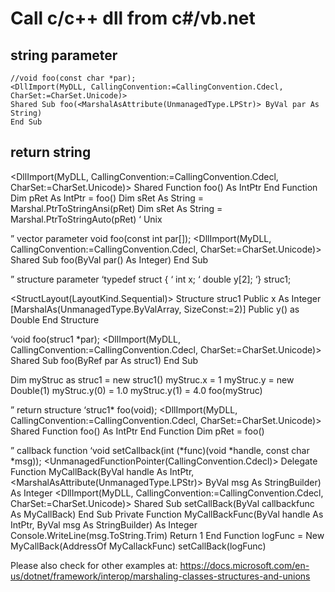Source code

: # Call c/c++ dll from c#/vb.net

## string parameter
```VB.Net
//void foo(const char *par);
<DllImport(MyDLL, CallingConvention:=CallingConvention.Cdecl, CharSet:=CharSet.Unicode)>
Shared Sub foo(<MarshalAsAttribute(UnmanagedType.LPStr)> ByVal par As String)
End Sub
```

## return string
<DllImport(MyDLL, CallingConvention:=CallingConvention.Cdecl, CharSet:=CharSet.Unicode)>
Shared Function foo() As IntPtr
End Function
Dim pRet As IntPtr = foo()
Dim sRet As String = Marshal.PtrToStringAnsi(pRet)
Dim sRet As String = Marshal.PtrToStringAuto(pRet) ‘ Unix

” vector parameter
void foo(const int par[]);
<DllImport(MyDLL, CallingConvention:=CallingConvention.Cdecl, CharSet:=CharSet.Unicode)>
Shared Sub foo(ByVal par() As Integer)
End Sub

” structure parameter
‘typedef struct {
‘ int x;
‘ double y[2];
‘} struc1;

<StructLayout(LayoutKind.Sequential)>
Structure struc1
Public x As Integer
[MarshalAs(UnmanagedType.ByValArray, SizeConst:=2)]
Public y() as Double
End Structure

‘void foo(struc1 *par);
<DllImport(MyDLL, CallingConvention:=CallingConvention.Cdecl, CharSet:=CharSet.Unicode)>
Shared Sub foo(ByRef par As struc1)
End Sub

Dim myStruc as struc1 = new struc1()
myStruc.x = 1
myStruc.y = new Double(1)
myStruc.y(0) = 1.0
myStruc.y(1) = 4.0
foo(myStruc)

” return structure
‘struc1* foo(void);
<DllImport(MyDLL, CallingConvention:=CallingConvention.Cdecl, CharSet:=CharSet.Unicode)>
Shared Function foo() As IntPtr
End Function
Dim pRet = foo()

” callback function
‘void setCallback(int (*func)(void *handle, const char *msg));
<UnmanagedFunctionPointer(CallingConvention.Cdecl)>
Delegate Function MyCallBack(ByVal handle As IntPtr, <MarshalAsAttribute(UnmanagedType.LPStr)> ByVal msg As StringBuilder) As Integer
<DllImport(MyDLL, CallingConvention:=CallingConvention.Cdecl, CharSet:=CharSet.Unicode)>
Shared Sub setCallBack(ByVal callbackfunc As MyCallBack)
End Sub
Private Function MyCallBackFunc(ByVal handle As IntPtr, ByVal msg As StringBuilder) As Integer
Console.WriteLine(msg.ToString.Trim)
Return 1
End Function
logFunc = New MyCallBack(AddressOf MyCallackFunc)
setCallBack(logFunc)

Please also check for other examples at:
https://docs.microsoft.com/en-us/dotnet/framework/interop/marshaling-classes-structures-and-unions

→ What to produce: All lines from the listing above that include "IntPtr" should be shown.

→ Answer to this exercise:
Shared Function foo() As IntPtr
Dim pRet As IntPtr = foo()
Shared Function foo() As IntPtr
Delegate Function MyCallBack(ByVal handle As IntPtr, <MarshalAsAttribute(UnmanagedType.LPStr)> ByVal msg As StringBuilder) As Integer
Private Function MyCallBackFunc(ByVal handle As IntPtr, ByVal msg As StringBuilder) As Integer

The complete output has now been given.